Weekend Drive with Hormazd Sorabjee: Go speed racer, go!
In a 992 Porsche 911 GT3 RS, Narain Karthikeyan just set his third production-car lap record at the Buddh Circuit
We are standing on hallowed ground. A place where champions have raced and history has been made. And history is about to be made again. No road-going car in production has ever lapped under the 2min mark and that’s what the target is. Welcome to India’s Buddh International Circuit, or BIC as we know it. This 5.125km track is the pinnacle of motor sport and speed. Setting a lap record here guarantees both man and machine the ultimate bragging rights.
For this, you need the ultimate driver piloting the ultimate machine. Narain Karthikeyan, India’s first Formula 1 driver, is back. This time, he’s behind the wheel of what is touted as the ultimate road-going track car in the world: The 992 Porsche 911 GT3 RS.
For Narain, BIC is familiar territory. He’s the only Indian driver to have raced here in the Indian GP, in 2011 and 2012. It’s with a ‘been there, done that’ feeling that Narain arrives at the BIC to meet the bright yellow 911 GT3 RS in the pit garage.
Narain has broken the production-car lap record at the BIC twice, and both times in a Porsche. The first time the F1 star set a new lap record was in November 2018 in his personal Porsche 911 GT3, with a lap time of 2m 07.629s. Then, a few months later, he obliterated the record by a good 7.5 seconds, driving a the monstrous 700hp 911 GT2 RS. His record time of 2m 00.266s still stands. But since then, there’s been a nagging itch to set a sub 2min lap time.
Narain gets his chance with the latest 911 GTR RS, a formidable track weapon that though 180hp down on the GT2 RS makes up with aerodynamic wizardry. It has an adjustable rear wing like on a Formula 1 car, that gives it leech-like grip to go insanely fast through corners.
It’s been two years since Narain last raced and he hasn’t been to the BIC since his record-breaking lap in 2019. But any doubts that Narain would be a bit rusty are blown away as he immediately gets to grips with what is the rawest and edgiest production 911 yet.

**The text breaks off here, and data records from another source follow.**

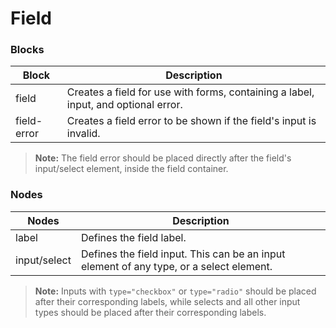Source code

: # Field

### Blocks

| Block          | Description                                                                                       |
| -------------- | ------------------------------------------------------------------------------------------------- |
| field          | Creates a field for use with forms, containing a label, input, and optional error.                |
| field-error    | Creates a field error to be shown if the field's input is invalid.                                |

> **Note:** The field error should be placed directly after the field's input/select element, inside the field container.

### Nodes

| Nodes        | Description                                                                             |
| ------------ | --------------------------------------------------------------------------------------- |
| label        | Defines the field label.                                                                |
| input/select | Defines the field input. This can be an input element of any type, or a select element. |

> **Note:** Inputs with `type="checkbox"` or `type="radio"` should be placed after their corresponding labels, 
> while selects and all other input types should be placed after their corresponding labels.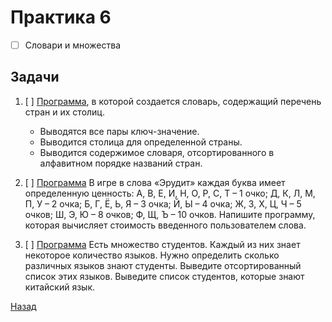 # Практика 6
- [ ] Словари и множества

## Задачи
1. [ ] [Программа](task1.py), в которой создается словарь, содержащий перечень стран и их столиц.
    - Выводятся все пары ключ-значение.
    - Выводится столица для определенной страны.
    - Выводится содержимое словаря, отсортированного в алфавитном порядке названий стран.

2. [ ] [Программа](task2.py) В игре в слова «Эрудит» каждая буква имеет определенную ценность:
А, В, Е, И, Н, О, Р, С, Т – 1 очко;
Д, К, Л, М, П, У – 2 очка;
Б, Г, Ё, Ь, Я – 3 очка;
Й, Ы – 4 очка;
Ж, З, Х, Ц, Ч – 5 очков;
Ш, Э, Ю – 8 очков;
Ф, Щ, Ъ – 10 очков.
Напишите программу, которая вычисляет стоимость введенного пользователем слова.

3. [ ] [Программа](task3.py)
Есть множество студентов. Каждый из них знает некоторое количество языков. Нужно определить сколько различных языков знают студенты. Выведите отсортированный список этих языков. Выведите список студентов, которые знают китайский язык.

[Назад](https://github.com/Far4Ru/python_labs_2023)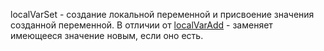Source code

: 
localVarSet - создание локальной переменной и присвоение значения созданной переменной. В отличии от [localVarAdd](/docs-test/reactions/localvaradd) - заменяет имеющееся значение новым, если оно есть.





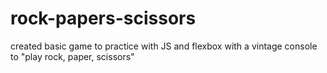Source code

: # rock-papers-scissors
created basic game to practice with JS and flexbox with a vintage console to "play rock, paper, scissors"
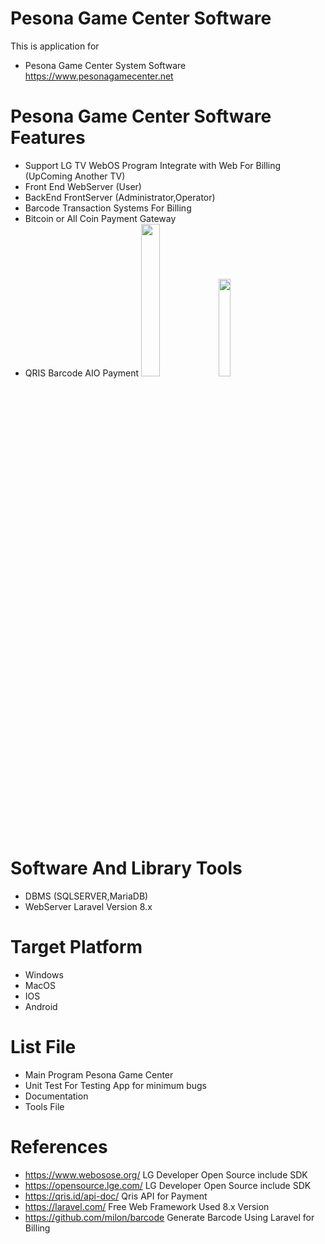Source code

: # Pesona Game Center Software

 This is application for
 - Pesona Game Center System Software https://www.pesonagamecenter.net
# Pesona Game Center Software Features

 - Support LG TV WebOS Program Integrate with Web For Billing (UpComing Another TV)
 - Front End WebServer (User)
 - BackEnd FrontServer (Administrator,Operator)
 - Barcode Transaction Systems For Billing
 - Bitcoin or All Coin Payment Gateway
 - QRIS Barcode AIO Payment
   <td><img src="https://qris.id/homepage/images/assets/pay/qris.id.png" width="25%"></img> </td>
   <img src="https://qwords.com/blog/wp-content/uploads/2020/08/Apa-Itu-QRIS-Ini-Manfaat-Menggunakan-QRIS-Untuk-Pembayaran-scaled.jpg" width="20%"></img> 

# Software And Library Tools

 - DBMS (SQLSERVER,MariaDB)
 - WebServer Laravel Version 8.x

# Target Platform

 - Windows
 - MacOS
 - IOS
 - Android

# List File

 - Main Program Pesona Game Center
 - Unit Test For Testing App for minimum bugs
 - Documentation
 - Tools File

# References
- https://www.webosose.org/ LG Developer Open Source include SDK
- https://opensource.lge.com/ LG Developer Open Source include SDK
- https://qris.id/api-doc/ Qris API for Payment
- https://laravel.com/ Free Web Framework Used 8.x Version
- https://github.com/milon/barcode Generate Barcode Using Laravel for Billing
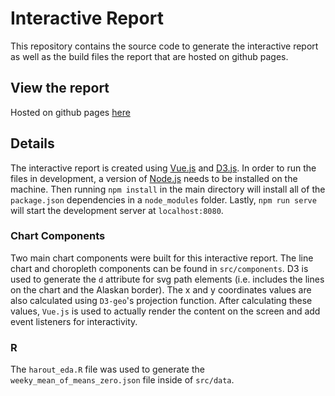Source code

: # Interactive Report

This repository contains the source code to generate the interactive report as well as the build files the report that
are hosted on github pages.

## View the report

Hosted on github pages [here](https://haroutboujakjian.github.io/permafrost-interactive-report/)

## Details

The interactive report is created using [Vue.js](https://vuejs.org/) and [D3.js](https://d3js.org/). In order to run the
files in development, a version of [Node.js](https://nodejs.org/en/) needs to be installed on the machine. Then running
`npm install` in the main directory will install all of the `package.json` dependencies in a `node_modules` folder.
Lastly,
`npm run serve` will start the development server at `localhost:8080`.

### Chart Components

Two main chart components were built for this interactive report. The line chart and choropleth components can be found
in
`src/components`. D3 is used to generate the `d` attribute for svg path elements (i.e. includes the lines on the chart
and the Alaskan border). The x and y coordinates values are also calculated using
`D3-geo`'s projection function. After calculating these values, `Vue.js` is used to actually render the content on the
screen and add event listeners for interactivity.

### R

The `harout_eda.R` file was used to generate the `weeky_mean_of_means_zero.json` file inside of `src/data`.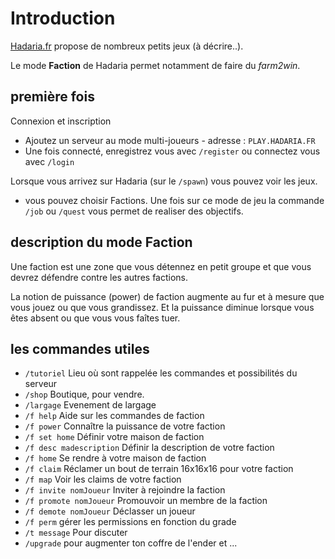 # Introduction

[Hadaria.fr](https://hadaria.fr/) propose de nombreux petits jeux (à décrire..).

Le mode **Faction** de Hadaria permet notamment de faire du *farm2win*.

## première fois

Connexion et inscription
- Ajoutez un serveur au mode multi-joueurs - adresse : `PLAY.HADARIA.FR`
- Une fois connecté, enregistrez vous avec `/register` ou connectez vous avec `/login`

Lorsque vous arrivez sur Hadaria (sur le `/spawn`) vous pouvez voir les jeux.
 - vous pouvez choisir Factions. Une fois sur ce mode de jeu la commande `/job` ou `/quest` vous permet de realiser des objectifs.

## description du mode Faction

Une faction est une zone que vous détennez en petit groupe et que vous devrez défendre contre les autres factions.

La notion de puissance (power) de faction augmente au fur et à mesure que vous jouez ou que vous grandissez. 
Et la puissance diminue lorsque vous êtes absent ou que vous vous faîtes tuer.



## les commandes utiles

 - `/tutoriel` Lieu où sont rappelée les commandes et possibilités du serveur
 - `/shop` Boutique, pour vendre.
 - `/largage` Evenement de largage
 - `/f help` Aide sur les commandes de faction
 - `/f power` Connaître la puissance de votre faction
 - `/f set home` Définir votre maison de faction        
 - `/f desc madescription` Définir la description de votre faction
 - `/f home` Se rendre à votre maison de faction
 - `/f claim` Réclamer un bout de terrain 16x16x16 pour votre faction
 - `/f map` Voir les claims de votre faction
 - `/f invite nomJoueur` Inviter à rejoindre la faction
 - `/f promote nomJoueur` Promouvoir un membre de la faction
 - `/f demote nomJoueur` Déclasser un joueur
 - `/f perm` gérer les permissions en fonction du grade
 - `/t message` Pour discuter
 - `/upgrade` pour augmenter ton coffre de l'ender et ...
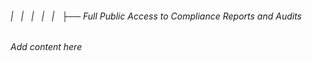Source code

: ###### |   |   |   |   |   ├── Full Public Access to Compliance Reports and Audits

*Add content here*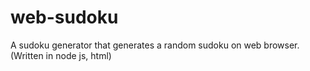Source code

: # web-sudoku
A sudoku generator that generates a random sudoku on web browser. (Written in node js, html)
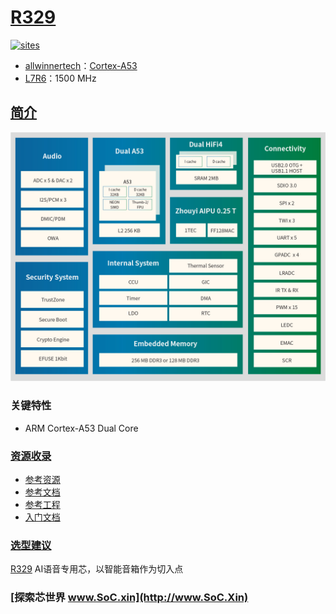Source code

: ﻿# [R329](https://github.com/SoCXin/R329)

[![sites](http://182.61.61.133/link/resources/SoC.png)](http://www.SoC.Xin)

* [allwinnertech](https://www.allwinnertech.com/)：[Cortex-A53](https://github.com/SoCXin/Cortex-M3)
* [L7R6](https://github.com/SoCXin/Level)：1500 MHz

## [简介](https://github.com/SoCXin/R329/wiki)

[![sites](docs/R329.png)](https://www.allwinnertech.com/index.php?c=product&id=91)

### 关键特性

* ARM Cortex-A53 Dual Core



### [资源收录](https://github.com/SoCXin)

* [参考资源](src/)
* [参考文档](docs/)
* [参考工程](project/)
* [入门文档](https://docs.soc.xin/R329)

### [选型建议](https://github.com/SoCXin)

[R329](https://www.allwinnertech.com/index.php?c=product&id=91) AI语音专用芯，以智能音箱作为切入点

### [探索芯世界 www.SoC.xin](http://www.SoC.Xin)
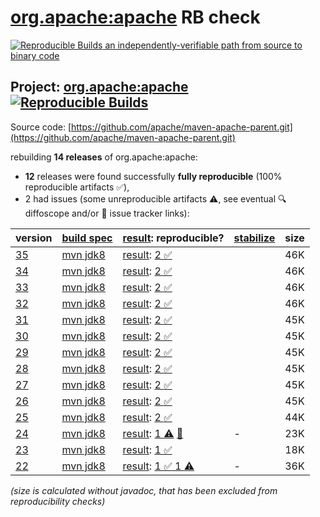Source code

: [org.apache:apache](https://central.sonatype.com/artifact/org.apache/apache/versions) RB check
=======

[![Reproducible Builds](https://reproducible-builds.org/images/logos/rb.svg) an independently-verifiable path from source to binary code](https://reproducible-builds.org/)

## Project: [org.apache:apache](https://central.sonatype.com/artifact/org.apache/apache/versions) [![Reproducible Builds](https://img.shields.io/endpoint?url=https://raw.githubusercontent.com/jvm-repo-rebuild/reproducible-central/master/content/org/apache/apache/badge.json)](https://github.com/jvm-repo-rebuild/reproducible-central/blob/master/content/org/apache/apache/README.md)

Source code: [https://github.com/apache/maven-apache-parent.git](https://github.com/apache/maven-apache-parent.git)

rebuilding **14 releases** of org.apache:apache:
- **12** releases were found successfully **fully reproducible** (100% reproducible artifacts :white_check_mark:),
- 2 had issues (some unreproducible artifacts :warning:, see eventual :mag: diffoscope and/or :memo: issue tracker links):

| version | [build spec](/BUILDSPEC.md) | [result](https://reproducible-builds.org/docs/jvm/): reproducible? | [stabilize](https://github.com/google/oss-rebuild/blob/main/cmd/stabilize/README.md) | size |
| -- | --------- | ------ | ------ | -- |
| [35](https://central.sonatype.com/artifact/org.apache/apache/35/pom) | [mvn jdk8](apache-35.buildspec) | [result](apache-35.buildinfo): [2 :white_check_mark: ](apache-35.buildcompare) | | 46K |
| [34](https://central.sonatype.com/artifact/org.apache/apache/34/pom) | [mvn jdk8](apache-34.buildspec) | [result](apache-34.buildinfo): [2 :white_check_mark: ](apache-34.buildcompare) | | 46K |
| [33](https://central.sonatype.com/artifact/org.apache/apache/33/pom) | [mvn jdk8](apache-33.buildspec) | [result](apache-33.buildinfo): [2 :white_check_mark: ](apache-33.buildcompare) | | 46K |
| [32](https://central.sonatype.com/artifact/org.apache/apache/32/pom) | [mvn jdk8](apache-32.buildspec) | [result](apache-32.buildinfo): [2 :white_check_mark: ](apache-32.buildcompare) | | 46K |
| [31](https://central.sonatype.com/artifact/org.apache/apache/31/pom) | [mvn jdk8](apache-31.buildspec) | [result](apache-31.buildinfo): [2 :white_check_mark: ](apache-31.buildcompare) | | 45K |
| [30](https://central.sonatype.com/artifact/org.apache/apache/30/pom) | [mvn jdk8](apache-30.buildspec) | [result](apache-30.buildinfo): [2 :white_check_mark: ](apache-30.buildcompare) | | 45K |
| [29](https://central.sonatype.com/artifact/org.apache/apache/29/pom) | [mvn jdk8](apache-29.buildspec) | [result](apache-29.buildinfo): [2 :white_check_mark: ](apache-29.buildcompare) | | 45K |
| [28](https://central.sonatype.com/artifact/org.apache/apache/28/pom) | [mvn jdk8](apache-28.buildspec) | [result](apache-28.buildinfo): [2 :white_check_mark: ](apache-28.buildcompare) | | 45K |
| [27](https://central.sonatype.com/artifact/org.apache/apache/27/pom) | [mvn jdk8](apache-27.buildspec) | [result](apache-27.buildinfo): [2 :white_check_mark: ](apache-27.buildcompare) | | 45K |
| [26](https://central.sonatype.com/artifact/org.apache/apache/26/pom) | [mvn jdk8](apache-26.buildspec) | [result](apache-26.buildinfo): [2 :white_check_mark: ](apache-26.buildcompare) | | 45K |
| [25](https://central.sonatype.com/artifact/org.apache/apache/25/pom) | [mvn jdk8](apache-25.buildspec) | [result](apache-25.buildinfo): [2 :white_check_mark: ](apache-25.buildcompare) | | 44K |
| [24](https://central.sonatype.com/artifact/org.apache/apache/24/pom) | [mvn jdk8](apache-24.buildspec) | [result](apache-24.buildinfo): [ 1 :warning:](apache-24.buildcompare) [:memo:](https://issues.apache.org/jira/browse/MPOM-265) | - | 23K |
| [23](https://central.sonatype.com/artifact/org.apache/apache/23/pom) | [mvn jdk8](apache-23.buildspec) | [result](apache-23.buildinfo): [1 :white_check_mark: ](apache-23.buildcompare) | | 18K |
| [22](https://central.sonatype.com/artifact/org.apache/apache/22/pom) | [mvn jdk8](apache-22.buildspec) | [result](apache-22.buildinfo): [1 :white_check_mark:  1 :warning:](apache-22.buildcompare) | - | 36K |

<i>(size is calculated without javadoc, that has been excluded from reproducibility checks)</i>
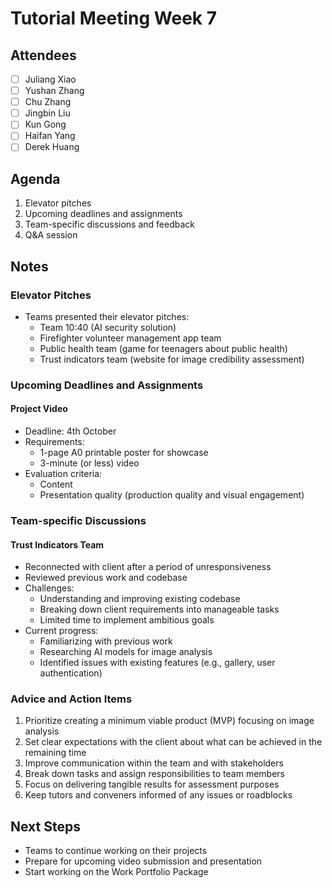 # Tutorial Meeting Week 7

## Attendees
- [ ] Juliang Xiao
- [ ] Yushan Zhang  
- [ ] Chu Zhang
- [ ] Jingbin Liu
- [ ] Kun Gong
- [ ] Haifan Yang
- [ ] Derek Huang

## Agenda
1. Elevator pitches
2. Upcoming deadlines and assignments
3. Team-specific discussions and feedback
4. Q&A session

## Notes

### Elevator Pitches
- Teams presented their elevator pitches:
  - Team 10:40 (AI security solution)
  - Firefighter volunteer management app team
  - Public health team (game for teenagers about public health)
  - Trust indicators team (website for image credibility assessment)

### Upcoming Deadlines and Assignments

#### Project Video
- Deadline: 4th October
- Requirements:
  - 1-page A0 printable poster for showcase
  - 3-minute (or less) video
- Evaluation criteria:
  - Content
  - Presentation quality (production quality and visual engagement)


### Team-specific Discussions

#### Trust Indicators Team
- Reconnected with client after a period of unresponsiveness
- Reviewed previous work and codebase
- Challenges:
  - Understanding and improving existing codebase
  - Breaking down client requirements into manageable tasks
  - Limited time to implement ambitious goals
- Current progress:
  - Familiarizing with previous work
  - Researching AI models for image analysis
  - Identified issues with existing features (e.g., gallery, user authentication)

### Advice and Action Items
1. Prioritize creating a minimum viable product (MVP) focusing on image analysis
2. Set clear expectations with the client about what can be achieved in the remaining time
3. Improve communication within the team and with stakeholders
4. Break down tasks and assign responsibilities to team members
5. Focus on delivering tangible results for assessment purposes
6. Keep tutors and conveners informed of any issues or roadblocks

## Next Steps
- Teams to continue working on their projects
- Prepare for upcoming video submission and presentation
- Start working on the Work Portfolio Package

The sound of the flat-six at 9,000rpm, reverberating off the empty grandstand on the start-finish straight, is spine-tingling. And with each successive lap, Narain breaks later and deeper into corners. He’s quickly in the groove, and lap times keep tumbling.
He is absolutely on the limit, carrying more speed through every corner to compensate for the slower speed down the straight. He’s bouncing hard off the kerbs, using every bit of track to shave of time wherever possible. Narain is uncharacteristically neat, driving with surgical precision and minimal steering inputs. Keeping it neat and tidy is the key, because with just 525hp, you can’t afford to scrub off speed.
Exiting the last corner, the GT3 RS gives a small twitch and shrieks past the start-finish line. My stopwatch says mission accomplished and race control officially confirms the time: 1 min 59.854s. It’s a new production-car lap record
Three Porsches, three lap records with the same driver who is soon turning 47 but is showing no signs of slowing down. As they say, Formula 1 drivers are a special breed of speed. So is the 911 GT3 RS.